Revisiting Fangirl by Rainbow Rowell

For Christmas last year, my parents got me a hardcover special edition copy of Fangirl by Rainbow Rowell. Earlier that year, the glue holding the cover of my paperback edition finally gave out, and the two pieces came apart. That copy has been broken, and ripped, tea-stained, dog eared, highlighted, underlined, written on and cried on. It’s my favourite thing in the world.

I think I first read Fangirl when I was 15 or 16 years old. I can remember buying it and holding it in my hands for the first time. There was a Waterstones across from the Starbucks in the shopping centre near to where I live. I always go and buy a book while my parents grab a coffee. Now I had to incorporate two shops into that same space of time, because the Urban Outfitters is next door. I always saw that as a pretty good summation of my personality, Urban and Waterstones being next to each other. But anyway, I’m getting away from the point.  I’ll be honest, I am assuming my age here. I could have been any age really when I bought that particular book. There’s a high chance I was younger. But 16 sounds good. It’s an important age. I was two years younger than Cath. Still had two whole years before I got to where she was.

That was four years ago now.

The way I read Fangirl has changed. It isn’t a perfect book by any means and I no longer see it that way. For better or for worse, I now imagine Timothée Chalamet as Nick (but no, I don’t actually want a movie of this book) and not everything Levi does is completely romantic. But the biggest change is that I’m not imagining my future when I read it. I’m looking back on it. Looking back on a future that never came to pass. Reading Fangirl is now a way for me to time-travel. There are physical memories attached to that paperback copy, so, as I read from my second-hand hardcover, I was actually careful to try and keep it pristine. Or at least as pristine as you can keep something that’s second-hand.

But the paperback copy has tear stains from when I read it at two-am when I couldn’t sleep in my new university flat. It was the only book I brought with me when I moved half way across the country. It was the only one I thought I needed. (I was half right, three weeks later I asked my parents to bring Carry On with them when they came up to see me). Every single page is dog-eared from where I’ve read it and re-read so many times. It has annotations from when I was 16 and when I was 19, and I can’t tell them apart, so it’s just this jumbled mess of me. A part of the reason why I’m an English Literature student is because of this book. So I could take creative writing classes and get taught by someone like Professor Piper (I took the classes, but so far haven’t been graced by anyone nearly as good as her).

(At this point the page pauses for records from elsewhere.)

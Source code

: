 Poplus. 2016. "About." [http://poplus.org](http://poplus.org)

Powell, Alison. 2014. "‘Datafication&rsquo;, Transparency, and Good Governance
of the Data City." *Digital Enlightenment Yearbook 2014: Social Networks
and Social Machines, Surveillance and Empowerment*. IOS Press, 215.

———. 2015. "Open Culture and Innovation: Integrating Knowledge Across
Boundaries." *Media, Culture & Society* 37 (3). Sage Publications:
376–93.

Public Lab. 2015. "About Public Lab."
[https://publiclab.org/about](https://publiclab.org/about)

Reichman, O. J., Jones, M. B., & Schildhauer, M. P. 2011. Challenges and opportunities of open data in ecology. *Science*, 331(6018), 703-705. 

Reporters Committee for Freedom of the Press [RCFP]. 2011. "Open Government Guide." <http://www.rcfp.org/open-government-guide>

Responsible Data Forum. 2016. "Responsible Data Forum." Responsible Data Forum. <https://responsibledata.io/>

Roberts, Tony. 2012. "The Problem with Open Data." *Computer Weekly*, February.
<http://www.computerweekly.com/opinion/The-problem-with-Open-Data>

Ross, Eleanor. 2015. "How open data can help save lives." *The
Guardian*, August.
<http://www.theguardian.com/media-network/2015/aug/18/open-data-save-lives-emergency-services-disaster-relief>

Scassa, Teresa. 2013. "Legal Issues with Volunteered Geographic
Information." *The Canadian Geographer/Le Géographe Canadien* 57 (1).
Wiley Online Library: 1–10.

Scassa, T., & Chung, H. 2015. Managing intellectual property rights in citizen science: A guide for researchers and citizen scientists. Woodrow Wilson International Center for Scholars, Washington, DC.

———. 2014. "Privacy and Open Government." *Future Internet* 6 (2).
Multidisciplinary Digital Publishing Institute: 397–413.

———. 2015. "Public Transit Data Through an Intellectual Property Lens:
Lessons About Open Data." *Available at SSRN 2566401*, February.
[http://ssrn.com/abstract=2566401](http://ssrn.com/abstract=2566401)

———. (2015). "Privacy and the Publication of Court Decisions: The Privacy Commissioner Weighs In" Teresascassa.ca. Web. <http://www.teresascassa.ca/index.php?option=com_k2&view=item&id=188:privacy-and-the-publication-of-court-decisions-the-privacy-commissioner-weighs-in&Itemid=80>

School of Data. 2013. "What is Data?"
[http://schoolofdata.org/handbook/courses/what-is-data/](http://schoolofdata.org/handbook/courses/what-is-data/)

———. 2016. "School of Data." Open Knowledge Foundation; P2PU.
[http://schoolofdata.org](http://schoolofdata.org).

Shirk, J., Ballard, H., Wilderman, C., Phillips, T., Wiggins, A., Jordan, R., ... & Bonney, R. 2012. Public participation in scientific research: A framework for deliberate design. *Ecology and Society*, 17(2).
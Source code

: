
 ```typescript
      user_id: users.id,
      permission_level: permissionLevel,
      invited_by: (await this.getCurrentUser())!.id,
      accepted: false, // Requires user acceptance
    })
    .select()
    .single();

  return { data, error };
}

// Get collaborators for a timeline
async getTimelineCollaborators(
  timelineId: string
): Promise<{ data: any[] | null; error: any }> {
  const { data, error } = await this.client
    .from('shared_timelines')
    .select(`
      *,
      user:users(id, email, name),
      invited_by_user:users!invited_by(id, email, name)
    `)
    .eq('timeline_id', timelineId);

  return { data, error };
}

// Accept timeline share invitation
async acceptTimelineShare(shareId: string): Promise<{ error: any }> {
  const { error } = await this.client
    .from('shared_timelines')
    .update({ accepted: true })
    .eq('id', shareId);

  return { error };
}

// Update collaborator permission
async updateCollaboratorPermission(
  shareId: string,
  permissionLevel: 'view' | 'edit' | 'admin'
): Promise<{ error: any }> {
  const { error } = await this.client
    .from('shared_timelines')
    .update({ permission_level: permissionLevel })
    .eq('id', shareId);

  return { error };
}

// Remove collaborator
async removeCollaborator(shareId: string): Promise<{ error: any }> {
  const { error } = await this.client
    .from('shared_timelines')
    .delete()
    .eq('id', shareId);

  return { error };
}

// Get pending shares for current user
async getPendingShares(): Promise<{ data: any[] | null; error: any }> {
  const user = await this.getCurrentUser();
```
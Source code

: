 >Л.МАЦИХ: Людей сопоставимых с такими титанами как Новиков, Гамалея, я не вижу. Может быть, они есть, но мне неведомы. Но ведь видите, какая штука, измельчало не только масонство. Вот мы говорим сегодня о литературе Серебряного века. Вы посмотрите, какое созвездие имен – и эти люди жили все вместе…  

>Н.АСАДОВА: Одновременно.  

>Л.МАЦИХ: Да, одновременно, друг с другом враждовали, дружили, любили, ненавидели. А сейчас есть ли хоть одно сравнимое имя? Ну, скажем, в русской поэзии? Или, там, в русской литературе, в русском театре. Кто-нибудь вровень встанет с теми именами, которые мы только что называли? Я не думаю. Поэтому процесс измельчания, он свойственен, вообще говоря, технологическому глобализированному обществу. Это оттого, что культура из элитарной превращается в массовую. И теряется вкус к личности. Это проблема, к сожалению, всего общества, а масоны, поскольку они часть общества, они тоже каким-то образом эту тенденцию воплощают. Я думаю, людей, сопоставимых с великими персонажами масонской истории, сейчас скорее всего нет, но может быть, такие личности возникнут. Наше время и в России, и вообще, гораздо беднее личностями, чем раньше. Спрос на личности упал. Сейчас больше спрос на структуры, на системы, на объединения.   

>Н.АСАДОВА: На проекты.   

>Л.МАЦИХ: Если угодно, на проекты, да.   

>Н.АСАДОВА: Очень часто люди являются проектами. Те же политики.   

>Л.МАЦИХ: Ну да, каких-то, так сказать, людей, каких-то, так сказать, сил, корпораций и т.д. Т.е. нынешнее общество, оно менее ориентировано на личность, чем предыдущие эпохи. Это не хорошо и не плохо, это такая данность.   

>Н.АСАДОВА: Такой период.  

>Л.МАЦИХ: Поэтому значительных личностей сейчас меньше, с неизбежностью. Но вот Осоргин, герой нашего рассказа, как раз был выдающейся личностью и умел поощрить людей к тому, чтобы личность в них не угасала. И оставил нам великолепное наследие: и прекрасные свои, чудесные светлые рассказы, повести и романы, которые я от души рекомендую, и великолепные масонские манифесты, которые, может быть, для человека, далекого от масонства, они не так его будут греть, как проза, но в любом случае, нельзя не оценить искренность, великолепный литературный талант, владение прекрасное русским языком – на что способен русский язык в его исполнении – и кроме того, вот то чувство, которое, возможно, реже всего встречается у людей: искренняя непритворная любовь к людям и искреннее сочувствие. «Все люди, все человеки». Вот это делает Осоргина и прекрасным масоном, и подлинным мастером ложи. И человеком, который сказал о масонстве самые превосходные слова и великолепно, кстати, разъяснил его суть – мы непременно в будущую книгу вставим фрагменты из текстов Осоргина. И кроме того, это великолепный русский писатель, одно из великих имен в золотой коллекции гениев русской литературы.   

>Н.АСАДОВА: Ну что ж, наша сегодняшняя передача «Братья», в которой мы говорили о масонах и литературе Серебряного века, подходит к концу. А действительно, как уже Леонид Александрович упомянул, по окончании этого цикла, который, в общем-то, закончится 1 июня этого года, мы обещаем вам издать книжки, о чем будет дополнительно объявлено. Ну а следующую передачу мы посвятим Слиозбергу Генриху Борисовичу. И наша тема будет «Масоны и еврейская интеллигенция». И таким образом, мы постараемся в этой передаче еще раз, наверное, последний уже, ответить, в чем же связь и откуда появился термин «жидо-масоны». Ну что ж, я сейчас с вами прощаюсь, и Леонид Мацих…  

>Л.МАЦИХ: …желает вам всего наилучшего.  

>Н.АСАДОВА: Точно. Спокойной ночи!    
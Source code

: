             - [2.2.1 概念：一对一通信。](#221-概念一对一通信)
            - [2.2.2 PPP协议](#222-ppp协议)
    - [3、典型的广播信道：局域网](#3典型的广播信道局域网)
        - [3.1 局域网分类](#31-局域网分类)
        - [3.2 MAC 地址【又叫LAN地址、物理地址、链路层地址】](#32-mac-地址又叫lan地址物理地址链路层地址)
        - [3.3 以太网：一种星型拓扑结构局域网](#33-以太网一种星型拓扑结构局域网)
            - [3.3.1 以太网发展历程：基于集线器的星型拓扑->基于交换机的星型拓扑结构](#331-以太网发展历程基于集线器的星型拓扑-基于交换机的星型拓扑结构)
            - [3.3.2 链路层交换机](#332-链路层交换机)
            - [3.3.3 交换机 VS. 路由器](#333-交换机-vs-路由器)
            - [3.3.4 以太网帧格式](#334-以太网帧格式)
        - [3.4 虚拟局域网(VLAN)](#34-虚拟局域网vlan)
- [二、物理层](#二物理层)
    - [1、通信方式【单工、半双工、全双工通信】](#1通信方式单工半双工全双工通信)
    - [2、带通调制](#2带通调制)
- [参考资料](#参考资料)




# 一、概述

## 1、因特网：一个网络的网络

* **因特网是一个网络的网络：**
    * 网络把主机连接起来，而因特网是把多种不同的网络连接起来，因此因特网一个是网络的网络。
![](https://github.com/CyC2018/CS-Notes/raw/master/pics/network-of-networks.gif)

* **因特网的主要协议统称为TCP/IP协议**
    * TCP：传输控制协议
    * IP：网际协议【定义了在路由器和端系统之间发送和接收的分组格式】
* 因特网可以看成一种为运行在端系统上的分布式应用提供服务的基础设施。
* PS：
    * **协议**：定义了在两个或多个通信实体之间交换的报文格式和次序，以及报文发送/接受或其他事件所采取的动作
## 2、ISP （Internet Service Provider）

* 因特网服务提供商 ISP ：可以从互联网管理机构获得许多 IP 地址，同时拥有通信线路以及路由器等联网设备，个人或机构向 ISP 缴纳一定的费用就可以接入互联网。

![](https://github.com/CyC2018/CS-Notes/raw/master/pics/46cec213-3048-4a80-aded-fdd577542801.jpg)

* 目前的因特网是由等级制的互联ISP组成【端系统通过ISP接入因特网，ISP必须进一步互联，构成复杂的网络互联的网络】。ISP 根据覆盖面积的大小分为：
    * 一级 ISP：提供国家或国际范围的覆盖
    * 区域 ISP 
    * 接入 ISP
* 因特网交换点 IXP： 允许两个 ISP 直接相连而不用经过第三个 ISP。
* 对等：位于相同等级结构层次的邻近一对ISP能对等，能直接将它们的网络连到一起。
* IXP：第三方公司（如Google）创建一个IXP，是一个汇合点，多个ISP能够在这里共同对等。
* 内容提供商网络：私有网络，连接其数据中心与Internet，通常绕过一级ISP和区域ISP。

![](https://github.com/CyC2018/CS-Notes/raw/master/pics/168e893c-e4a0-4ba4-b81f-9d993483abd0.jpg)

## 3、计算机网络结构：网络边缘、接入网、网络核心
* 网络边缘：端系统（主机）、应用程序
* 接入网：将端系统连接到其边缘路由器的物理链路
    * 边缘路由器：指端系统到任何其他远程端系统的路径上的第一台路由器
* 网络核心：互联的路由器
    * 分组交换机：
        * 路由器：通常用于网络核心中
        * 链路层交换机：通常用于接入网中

Cath talks about writing love-stories the same way I talk about writing love-stories. I’ve watched the same tv show in five different languages because I adore the story, and it solidifies the idea of soul-mates in my head. And then, last year, after finally watching the (in)famous Harry Potter and the Cursed Child, I ventured into the world of fanfiction. I captured Scorpius Malfoy just like Cath captured Baz and ‘raised him as [my] own’ (thanks, Wren). I wasn’t as dedicated, nor did I have the crazy success that Cath had with her fics, but it did get me writing. I was writing a thousand, two thousand words every day for about 2 months. I passed time at work thinking up plots, I wrote on the train back to university. I was convinced and terrified that my first seminar for creative writing would involve sharing something you’d written recently, and the only thing I had to share was fanfiction.

That’s one thing I do admire about Cath. Her ability talk about ‘fandom’ -- even if she does cringe after using that word. I can never talk about it, I seize up. She wears Simon Snow shirts onto campus, explains exactly to Levi and Reagan what she does. I could never. Fangirl is this perfect little ecosystem, where you can talk about writing fic and fandom openly, and without fear. It’s my perfect world, and not the one that I live in.

Of course, that’s not what we had to do. And my fanfiction adventure remains an online one. I think I was a little bit disappointed though. People had read, and enjoyed, my fics. I could finally call myself a writer and believe myself when I did.

I re-read Fangirl in less than 12 hours. There are not many books I can do that with anymore. Maybe a new release by an author I’m forever indebted to (*cough* Rick Riordan *cough*). I wasn’t expecting to read it that quickly. It was going to be my before-bed read. I just kept sneaking back up to my bedroom to read a little bit more. I knew what was coming next and I wanted to get to it. Above anything else, I just adore the love-story between Cath and Levi. I love watching it unfold. My favourite parts used to be the Simon Snow snippets, but now we’ve got Carry on and Wayward Son I find myself appreciating the actual story so much more.

Fangirl was my favourite book when I was 16 because I hoped I would be Cath when I grew up. And I was. I was myself, too. Over the years I’ve done all the things that Cath has done. So when I read Fangirl now, I’m not just reading her story. I’m revisiting mine, too.